The XX Factor

Bill O’Reilly Defends Donald Trump’s Scare-Mongering About Immigrants

Just one man speaking truth to power.

Screenshot via Fox

It’s hard to believe anyone could be fooled by Donald Trump’s I’m-not-saying-all-Mexicans-are-disease-ridden–rapists-but act. But Bill O’Reilly rallied and launched a defense of Trump on his Monday night show, spinning Trump’s rhetoric in ingenious ways. Turns out that when Trump said of Mexican immigrants, “They’re bringing drugs, they’re bringing crime, they’re rapists,” he actually meant that they are rape victims.

“Many migrant women are sexually molested, and that is the rape situation that Donald Trump mentioned,” O’Reilly explained. In short: It’s not rapists who threaten our country’s integrity; it’s their victims. 

O’Reilly also did some fear-mongering about drug cartels, which are terrible and which are also largely irrelevant in this context. Immigration is mostly about people seeking work they wouldn’t need if they were working for drug cartels. But the crux of O’Reilly’s agreement with Trump was in his kicker: The murder of a white woman named Kate Steinle in San Francisco by Francisco Sanchez, an undocumented immigrant who has been deported to Mexico five times

That crime was horrific. No one disputes this. O’Reilly thinks it alone is reason enough to build a wall between the U.S. and Mexico. 

Stoking fears that white women will be raped and murdered by racial minorities in order to justify oppression has a long and ignoble history in this country, from Trump and O’Reilly’s anti-immigrant rhetoric to the lynching of black men. My colleague Jamelle Bouie wrote about this deadly history in the wake of the mass shooting in Charleston, South Carolina, when Dylann Roof told his victims, “You rape our women, and you’re taking over our country, and you have to go.” This kind of rhetoric never shows any actual concern about the safety of women, of course. Six of Roof’s victims were women. Most rape victims know their attackers. The majority of rape victims are the same race as their attackers.

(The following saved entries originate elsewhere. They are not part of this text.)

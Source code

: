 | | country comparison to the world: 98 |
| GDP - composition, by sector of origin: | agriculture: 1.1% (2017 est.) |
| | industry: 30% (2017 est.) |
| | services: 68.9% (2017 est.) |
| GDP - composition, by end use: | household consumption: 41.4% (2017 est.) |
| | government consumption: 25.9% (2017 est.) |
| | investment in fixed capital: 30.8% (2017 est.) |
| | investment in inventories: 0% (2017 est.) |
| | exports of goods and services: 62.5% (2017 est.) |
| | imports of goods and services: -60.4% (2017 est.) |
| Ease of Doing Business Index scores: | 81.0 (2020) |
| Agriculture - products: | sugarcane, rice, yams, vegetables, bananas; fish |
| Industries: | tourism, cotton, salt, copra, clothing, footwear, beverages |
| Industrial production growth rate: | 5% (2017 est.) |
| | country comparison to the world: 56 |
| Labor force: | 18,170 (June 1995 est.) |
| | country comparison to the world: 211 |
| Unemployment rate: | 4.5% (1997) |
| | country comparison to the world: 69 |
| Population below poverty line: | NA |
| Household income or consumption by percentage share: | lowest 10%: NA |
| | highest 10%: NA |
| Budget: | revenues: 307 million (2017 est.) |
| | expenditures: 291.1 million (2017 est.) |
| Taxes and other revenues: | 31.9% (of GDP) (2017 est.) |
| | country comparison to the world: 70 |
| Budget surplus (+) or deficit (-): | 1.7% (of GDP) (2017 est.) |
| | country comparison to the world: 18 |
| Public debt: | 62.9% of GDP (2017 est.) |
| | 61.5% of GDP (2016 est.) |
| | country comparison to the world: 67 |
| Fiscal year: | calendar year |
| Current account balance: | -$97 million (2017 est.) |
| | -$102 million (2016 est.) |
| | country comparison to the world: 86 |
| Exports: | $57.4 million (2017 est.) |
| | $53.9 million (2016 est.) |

People who actually worry about violence against women focus efforts on how and why that violence happens. They don’t, as O’Reilly did when discussing a rape and murder in 2006, say, “She was 5-foot-2, 105 pounds, wearing a miniskirt and a halter top with a bare midriff. Now, again, there you go. So every predator in the world is gonna pick that up at 2 in the morning.”